LESERINNENBRIEFE :
Wer sind die Defizit-Sünder?
■ betr.: „Defizitstaaten sollen büßen“, taz vom 18. 8. 11
Hier drängt sich natürlich die Frage auf: Wer sind denn eigentlich die Defizitsünder? Nur die Staaten, die das Defizit in ihrer Bilanz (eventuell sogar gezwungenermaßen) zulassen? Oder auch die Staaten, die durch ihre hohen Export-Überschüsse den anderen Staaten erst ermöglichen, ein solches Defizit anzuhäufen?
Eine stärkere Binnenkonjunktur, hervorgerufen durch mehr Kaufkraft über die Löhne könnte auch dazu führen, den Exportüberschuss zu verringern und dadurch ein Defizit in anderen Ländern zu verkleinern. Allerdings macht es keinen Sinn, nur denen, die schon jetzt ein hohes Einkommen haben, noch mehr zu geben.
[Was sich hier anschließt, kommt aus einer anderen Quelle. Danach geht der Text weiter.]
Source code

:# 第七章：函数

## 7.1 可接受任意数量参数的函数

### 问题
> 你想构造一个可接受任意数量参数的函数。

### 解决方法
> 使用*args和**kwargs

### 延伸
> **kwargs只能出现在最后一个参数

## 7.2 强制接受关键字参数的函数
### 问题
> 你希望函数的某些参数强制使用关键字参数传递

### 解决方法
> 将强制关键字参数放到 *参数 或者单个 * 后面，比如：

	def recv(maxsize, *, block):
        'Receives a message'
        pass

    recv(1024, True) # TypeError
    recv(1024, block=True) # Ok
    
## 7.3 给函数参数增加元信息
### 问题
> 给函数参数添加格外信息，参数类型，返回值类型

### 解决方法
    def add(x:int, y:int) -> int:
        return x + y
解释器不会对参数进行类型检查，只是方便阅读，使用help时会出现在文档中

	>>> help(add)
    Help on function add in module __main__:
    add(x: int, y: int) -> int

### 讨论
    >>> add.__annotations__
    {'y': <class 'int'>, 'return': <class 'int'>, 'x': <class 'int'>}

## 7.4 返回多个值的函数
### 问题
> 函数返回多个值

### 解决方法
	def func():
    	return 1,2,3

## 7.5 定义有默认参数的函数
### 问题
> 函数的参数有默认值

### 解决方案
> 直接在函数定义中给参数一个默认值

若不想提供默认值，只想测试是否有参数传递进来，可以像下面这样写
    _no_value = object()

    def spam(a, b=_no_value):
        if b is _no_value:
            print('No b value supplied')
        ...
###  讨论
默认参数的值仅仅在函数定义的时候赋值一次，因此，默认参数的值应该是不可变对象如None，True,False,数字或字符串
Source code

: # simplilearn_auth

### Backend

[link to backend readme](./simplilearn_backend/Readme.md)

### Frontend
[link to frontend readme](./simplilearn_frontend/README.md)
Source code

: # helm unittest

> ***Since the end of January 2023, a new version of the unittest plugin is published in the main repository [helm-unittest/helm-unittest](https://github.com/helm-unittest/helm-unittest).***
Mit zum Beispiel einem flächendeckenden Mindestlohn, mit Tariferhöhungen über der Inflationsrate, verbunden mit einem Sockelbetrag für die unteren Lohngruppen, wäre ein Kaufkraftzuwachs zu erreichen, der direkt in den Konsum fließen könnte. Leider wollen unsere Politiker, teilweise gesteuert durch vorhandene Lobbyverbindungen, davon nicht viel wissen.
WOLFGANG SCHNEIDER, Schwalbach
Eine Form von Gewalt
■ betr.: „Die Politik ist eine Antwort schuldig“, Interview mit Hans-Gerd Jaschke, taz vom 18. 8. 11
Ich denke, Herr Jaschke liegt richtig, wenn er eine Verbindung zwischen den Autobrandstiftern und der Gentrifizierung herstellt. Natürlich muss die Politik handeln, wenn serienmäßig Autos abgebrannt werden.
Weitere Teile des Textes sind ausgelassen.